*EXERCISE BRIEF*
For each line below that holds the word "TestConfig", make a copy.

Data items:

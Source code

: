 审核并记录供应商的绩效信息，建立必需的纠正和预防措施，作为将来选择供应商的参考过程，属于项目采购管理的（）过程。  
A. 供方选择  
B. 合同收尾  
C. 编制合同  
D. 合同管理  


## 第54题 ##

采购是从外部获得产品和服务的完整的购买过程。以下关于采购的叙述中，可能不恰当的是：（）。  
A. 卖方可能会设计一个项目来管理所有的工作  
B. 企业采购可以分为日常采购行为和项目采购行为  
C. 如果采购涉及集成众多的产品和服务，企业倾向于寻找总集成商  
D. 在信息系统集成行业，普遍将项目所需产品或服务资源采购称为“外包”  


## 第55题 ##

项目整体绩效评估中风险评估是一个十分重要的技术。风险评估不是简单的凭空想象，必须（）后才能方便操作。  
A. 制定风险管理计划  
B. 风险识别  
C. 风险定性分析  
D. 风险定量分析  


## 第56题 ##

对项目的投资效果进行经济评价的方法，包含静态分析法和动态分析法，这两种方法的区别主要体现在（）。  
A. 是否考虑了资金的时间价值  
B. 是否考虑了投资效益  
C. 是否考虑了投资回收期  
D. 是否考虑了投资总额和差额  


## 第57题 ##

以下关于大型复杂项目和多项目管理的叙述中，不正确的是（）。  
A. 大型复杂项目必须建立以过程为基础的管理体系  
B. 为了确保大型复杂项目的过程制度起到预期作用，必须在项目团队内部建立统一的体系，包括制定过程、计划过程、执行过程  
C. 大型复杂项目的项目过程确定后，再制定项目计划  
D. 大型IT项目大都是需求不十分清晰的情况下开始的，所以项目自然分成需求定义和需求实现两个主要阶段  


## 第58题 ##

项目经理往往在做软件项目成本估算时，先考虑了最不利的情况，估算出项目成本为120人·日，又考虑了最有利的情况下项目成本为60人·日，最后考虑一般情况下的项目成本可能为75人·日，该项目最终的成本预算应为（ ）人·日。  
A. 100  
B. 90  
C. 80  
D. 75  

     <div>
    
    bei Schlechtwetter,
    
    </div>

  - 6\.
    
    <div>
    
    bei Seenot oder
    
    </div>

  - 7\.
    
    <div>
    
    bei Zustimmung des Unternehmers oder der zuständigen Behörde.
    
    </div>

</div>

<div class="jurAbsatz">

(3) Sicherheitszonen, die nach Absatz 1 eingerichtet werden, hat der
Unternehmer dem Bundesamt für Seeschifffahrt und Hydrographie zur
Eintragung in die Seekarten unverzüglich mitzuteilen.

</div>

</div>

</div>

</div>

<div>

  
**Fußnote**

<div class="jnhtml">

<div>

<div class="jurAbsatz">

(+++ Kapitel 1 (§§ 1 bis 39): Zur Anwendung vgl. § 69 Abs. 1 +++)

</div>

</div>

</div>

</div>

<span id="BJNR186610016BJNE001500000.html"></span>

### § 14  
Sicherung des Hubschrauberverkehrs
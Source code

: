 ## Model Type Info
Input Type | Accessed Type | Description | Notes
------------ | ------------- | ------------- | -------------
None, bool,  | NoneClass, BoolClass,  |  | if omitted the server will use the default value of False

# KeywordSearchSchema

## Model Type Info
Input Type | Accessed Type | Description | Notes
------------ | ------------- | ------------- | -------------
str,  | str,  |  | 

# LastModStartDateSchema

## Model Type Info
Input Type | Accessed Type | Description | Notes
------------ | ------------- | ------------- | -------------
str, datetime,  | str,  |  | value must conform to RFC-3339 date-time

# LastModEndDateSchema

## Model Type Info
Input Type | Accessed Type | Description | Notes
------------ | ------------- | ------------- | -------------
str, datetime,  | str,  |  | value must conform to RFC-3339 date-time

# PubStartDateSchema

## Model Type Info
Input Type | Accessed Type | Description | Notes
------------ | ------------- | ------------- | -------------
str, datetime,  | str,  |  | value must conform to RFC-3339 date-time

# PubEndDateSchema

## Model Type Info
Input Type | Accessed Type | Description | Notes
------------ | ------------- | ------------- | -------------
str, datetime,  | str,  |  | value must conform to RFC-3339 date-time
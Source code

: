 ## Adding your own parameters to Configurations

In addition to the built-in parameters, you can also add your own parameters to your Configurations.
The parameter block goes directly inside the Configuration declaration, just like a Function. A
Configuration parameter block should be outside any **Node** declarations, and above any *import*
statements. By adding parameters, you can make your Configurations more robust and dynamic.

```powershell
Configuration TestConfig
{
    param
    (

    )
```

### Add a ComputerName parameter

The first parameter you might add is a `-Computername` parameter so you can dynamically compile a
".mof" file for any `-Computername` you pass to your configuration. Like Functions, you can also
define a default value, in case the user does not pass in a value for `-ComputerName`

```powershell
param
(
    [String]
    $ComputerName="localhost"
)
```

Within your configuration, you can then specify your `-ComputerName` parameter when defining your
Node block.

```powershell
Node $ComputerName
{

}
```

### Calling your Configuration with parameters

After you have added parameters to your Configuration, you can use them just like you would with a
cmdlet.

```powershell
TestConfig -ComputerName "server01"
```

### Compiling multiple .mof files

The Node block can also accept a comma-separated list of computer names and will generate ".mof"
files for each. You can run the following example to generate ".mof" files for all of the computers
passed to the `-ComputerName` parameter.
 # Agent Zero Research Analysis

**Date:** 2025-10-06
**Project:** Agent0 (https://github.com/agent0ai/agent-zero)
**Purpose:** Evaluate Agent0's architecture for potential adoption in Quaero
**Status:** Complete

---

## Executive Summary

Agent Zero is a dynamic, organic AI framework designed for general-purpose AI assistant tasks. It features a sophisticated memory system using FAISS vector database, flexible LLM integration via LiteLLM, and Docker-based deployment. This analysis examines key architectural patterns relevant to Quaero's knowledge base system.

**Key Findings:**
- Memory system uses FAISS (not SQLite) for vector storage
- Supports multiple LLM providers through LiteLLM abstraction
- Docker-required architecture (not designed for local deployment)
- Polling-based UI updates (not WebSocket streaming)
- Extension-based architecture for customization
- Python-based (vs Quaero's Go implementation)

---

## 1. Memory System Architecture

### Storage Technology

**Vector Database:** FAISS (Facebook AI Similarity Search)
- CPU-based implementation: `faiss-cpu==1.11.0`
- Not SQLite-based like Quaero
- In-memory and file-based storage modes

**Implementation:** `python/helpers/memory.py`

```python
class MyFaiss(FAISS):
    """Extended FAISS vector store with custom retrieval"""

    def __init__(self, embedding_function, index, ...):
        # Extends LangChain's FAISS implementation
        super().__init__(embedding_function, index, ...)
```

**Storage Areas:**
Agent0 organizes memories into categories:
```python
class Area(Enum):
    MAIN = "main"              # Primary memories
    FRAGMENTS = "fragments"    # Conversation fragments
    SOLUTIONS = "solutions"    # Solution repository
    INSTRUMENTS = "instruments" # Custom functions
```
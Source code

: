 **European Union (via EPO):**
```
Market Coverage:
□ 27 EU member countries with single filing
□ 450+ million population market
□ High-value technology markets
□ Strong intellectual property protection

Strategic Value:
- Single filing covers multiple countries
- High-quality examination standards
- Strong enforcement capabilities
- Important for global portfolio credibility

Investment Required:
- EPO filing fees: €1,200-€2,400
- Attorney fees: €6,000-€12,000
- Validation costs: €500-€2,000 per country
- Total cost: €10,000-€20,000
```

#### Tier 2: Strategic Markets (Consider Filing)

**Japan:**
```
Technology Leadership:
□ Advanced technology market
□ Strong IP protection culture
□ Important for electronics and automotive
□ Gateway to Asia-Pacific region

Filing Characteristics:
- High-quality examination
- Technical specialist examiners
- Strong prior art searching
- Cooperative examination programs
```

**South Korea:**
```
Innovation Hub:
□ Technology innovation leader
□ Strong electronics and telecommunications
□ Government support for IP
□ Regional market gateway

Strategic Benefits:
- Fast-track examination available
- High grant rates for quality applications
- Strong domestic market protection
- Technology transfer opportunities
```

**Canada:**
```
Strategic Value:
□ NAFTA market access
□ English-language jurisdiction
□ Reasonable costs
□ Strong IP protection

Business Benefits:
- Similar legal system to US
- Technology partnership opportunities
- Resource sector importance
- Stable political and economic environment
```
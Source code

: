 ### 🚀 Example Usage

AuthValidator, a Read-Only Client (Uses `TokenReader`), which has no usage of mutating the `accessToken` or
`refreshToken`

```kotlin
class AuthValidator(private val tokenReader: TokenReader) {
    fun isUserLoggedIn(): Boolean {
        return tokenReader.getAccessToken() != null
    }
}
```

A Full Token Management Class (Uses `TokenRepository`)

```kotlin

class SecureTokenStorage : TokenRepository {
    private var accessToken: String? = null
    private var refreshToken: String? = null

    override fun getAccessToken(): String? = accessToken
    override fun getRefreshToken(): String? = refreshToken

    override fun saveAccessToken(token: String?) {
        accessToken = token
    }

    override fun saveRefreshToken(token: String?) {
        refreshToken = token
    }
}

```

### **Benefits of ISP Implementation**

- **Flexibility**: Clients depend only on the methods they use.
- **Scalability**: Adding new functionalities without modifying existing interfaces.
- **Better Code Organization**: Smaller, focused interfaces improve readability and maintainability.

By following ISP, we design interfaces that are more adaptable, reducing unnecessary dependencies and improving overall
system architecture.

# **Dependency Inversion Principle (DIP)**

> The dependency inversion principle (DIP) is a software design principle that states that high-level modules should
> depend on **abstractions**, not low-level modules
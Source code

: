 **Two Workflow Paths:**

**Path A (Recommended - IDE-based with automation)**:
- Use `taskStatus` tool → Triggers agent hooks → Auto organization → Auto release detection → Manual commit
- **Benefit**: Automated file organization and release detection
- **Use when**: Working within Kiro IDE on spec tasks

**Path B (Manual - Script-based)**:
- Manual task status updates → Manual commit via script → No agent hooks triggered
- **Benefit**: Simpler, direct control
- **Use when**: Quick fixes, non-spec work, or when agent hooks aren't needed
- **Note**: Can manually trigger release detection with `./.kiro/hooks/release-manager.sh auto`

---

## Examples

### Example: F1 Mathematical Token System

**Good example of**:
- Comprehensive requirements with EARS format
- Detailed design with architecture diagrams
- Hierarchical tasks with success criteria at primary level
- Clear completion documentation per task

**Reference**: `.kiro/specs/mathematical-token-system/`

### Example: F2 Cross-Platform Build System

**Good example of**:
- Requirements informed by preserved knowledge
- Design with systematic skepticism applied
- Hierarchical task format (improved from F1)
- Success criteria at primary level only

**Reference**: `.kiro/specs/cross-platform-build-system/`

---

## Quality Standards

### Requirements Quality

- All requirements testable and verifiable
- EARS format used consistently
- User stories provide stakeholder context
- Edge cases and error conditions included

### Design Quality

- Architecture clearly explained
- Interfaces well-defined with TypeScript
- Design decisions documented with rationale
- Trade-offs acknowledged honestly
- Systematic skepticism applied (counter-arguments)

*RESPONSE BOX*
Configuration TestConfig
TestConfig -ComputerName "server01"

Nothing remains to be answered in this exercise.